Source texts of formatted documents

——————————

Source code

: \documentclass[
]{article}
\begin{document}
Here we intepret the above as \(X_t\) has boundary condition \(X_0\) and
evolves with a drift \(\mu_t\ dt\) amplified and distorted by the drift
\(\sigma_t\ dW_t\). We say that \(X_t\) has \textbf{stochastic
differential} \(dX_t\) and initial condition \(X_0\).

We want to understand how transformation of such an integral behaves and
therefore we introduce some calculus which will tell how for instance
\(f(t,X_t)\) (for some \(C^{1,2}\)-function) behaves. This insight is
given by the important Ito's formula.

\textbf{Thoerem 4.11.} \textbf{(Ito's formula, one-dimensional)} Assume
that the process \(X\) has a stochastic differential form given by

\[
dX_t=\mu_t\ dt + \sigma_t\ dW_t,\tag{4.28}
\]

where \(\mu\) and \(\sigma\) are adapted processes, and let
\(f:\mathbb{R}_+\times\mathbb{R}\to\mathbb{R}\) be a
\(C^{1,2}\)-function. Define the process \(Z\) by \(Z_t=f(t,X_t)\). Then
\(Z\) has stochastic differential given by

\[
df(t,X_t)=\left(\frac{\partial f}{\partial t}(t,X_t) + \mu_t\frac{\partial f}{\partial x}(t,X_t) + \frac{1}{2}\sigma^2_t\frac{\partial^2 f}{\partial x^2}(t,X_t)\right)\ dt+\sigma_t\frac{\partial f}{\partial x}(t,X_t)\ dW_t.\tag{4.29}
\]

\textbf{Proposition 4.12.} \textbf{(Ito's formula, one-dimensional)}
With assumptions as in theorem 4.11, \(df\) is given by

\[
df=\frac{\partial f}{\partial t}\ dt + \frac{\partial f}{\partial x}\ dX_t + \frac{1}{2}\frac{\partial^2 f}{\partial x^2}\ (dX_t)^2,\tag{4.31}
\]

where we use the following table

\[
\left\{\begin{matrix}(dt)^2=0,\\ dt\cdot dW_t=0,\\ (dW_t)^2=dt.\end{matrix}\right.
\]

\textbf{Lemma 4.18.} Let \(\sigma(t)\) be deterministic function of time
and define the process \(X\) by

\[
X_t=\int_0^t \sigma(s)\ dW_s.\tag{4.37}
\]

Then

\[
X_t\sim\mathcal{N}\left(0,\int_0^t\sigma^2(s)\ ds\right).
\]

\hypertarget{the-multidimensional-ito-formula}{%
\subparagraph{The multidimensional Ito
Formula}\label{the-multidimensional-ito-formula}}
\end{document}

——————————

Exercise goal
An exact reproduction of the data is required. Leave nothing out.

Completed exercise
Source code

: \documentclass[
]{article}
\begin{document}
Here we intepret the above as \(X_t\) has boundary condition \(X_0\) and
evolves with a drift \(\mu_t\ dt\) amplified and distorted by the drift
\(\sigma_t\ dW_t\). We say that \(X_t\) has \textbf{stochastic
differential} \(dX_t\) and initial condition \(X_0\).

We want to understand how transformation of such an integral behaves and
therefore we introduce some calculus which will tell how for instance
\(f(t,X_t)\) (for some \(C^{1,2}\)-function) behaves. This insight is
given by the important Ito's formula.

\textbf{Thoerem 4.11.} \textbf{(Ito's formula, one-dimensional)} Assume
that the process \(X\) has a stochastic differential form given by

\[
dX_t=\mu_t\ dt + \sigma_t\ dW_t,\tag{4.28}
\]

where \(\mu\) and \(\sigma\) are adapted processes, and let
\(f:\mathbb{R}_+\times\mathbb{R}\to\mathbb{R}\) be a
\(C^{1,2}\)-function. Define the process \(Z\) by \(Z_t=f(t,X_t)\). Then
\(Z\) has stochastic differential given by

\[
df(t,X_t)=\left(\frac{\partial f}{\partial t}(t,X_t) + \mu_t\frac{\partial f}{\partial x}(t,X_t) + \frac{1}{2}\sigma^2_t\frac{\partial^2 f}{\partial x^2}(t,X_t)\right)\ dt+\sigma_t\frac{\partial f}{\partial x}(t,X_t)\ dW_t.\tag{4.29}
\]

\textbf{Proposition 4.12.} \textbf{(Ito's formula, one-dimensional)}
With assumptions as in theorem 4.11, \(df\) is given by

\[
df=\frac{\partial f}{\partial t}\ dt + \frac{\partial f}{\partial x}\ dX_t + \frac{1}{2}\frac{\partial^2 f}{\partial x^2}\ (dX_t)^2,\tag{4.31}
\]

where we use the following table

\[
\left\{\begin{matrix}(dt)^2=0,\\ dt\cdot dW_t=0,\\ (dW_t)^2=dt.\end{matrix}\right.
\]

\textbf{Lemma 4.18.} Let \(\sigma(t)\) be deterministic function of time
and define the process \(X\) by

\[
X_t=\int_0^t \sigma(s)\ dW_s.\tag{4.37}
\]

Then

\[
X_t\sim\mathcal{N}\left(0,\int_0^t\sigma^2(s)\ ds\right).
\]

\hypertarget{the-multidimensional-ito-formula}{%
\subparagraph{The multidimensional Ito
Formula}\label{the-multidimensional-ito-formula}}
\end{document}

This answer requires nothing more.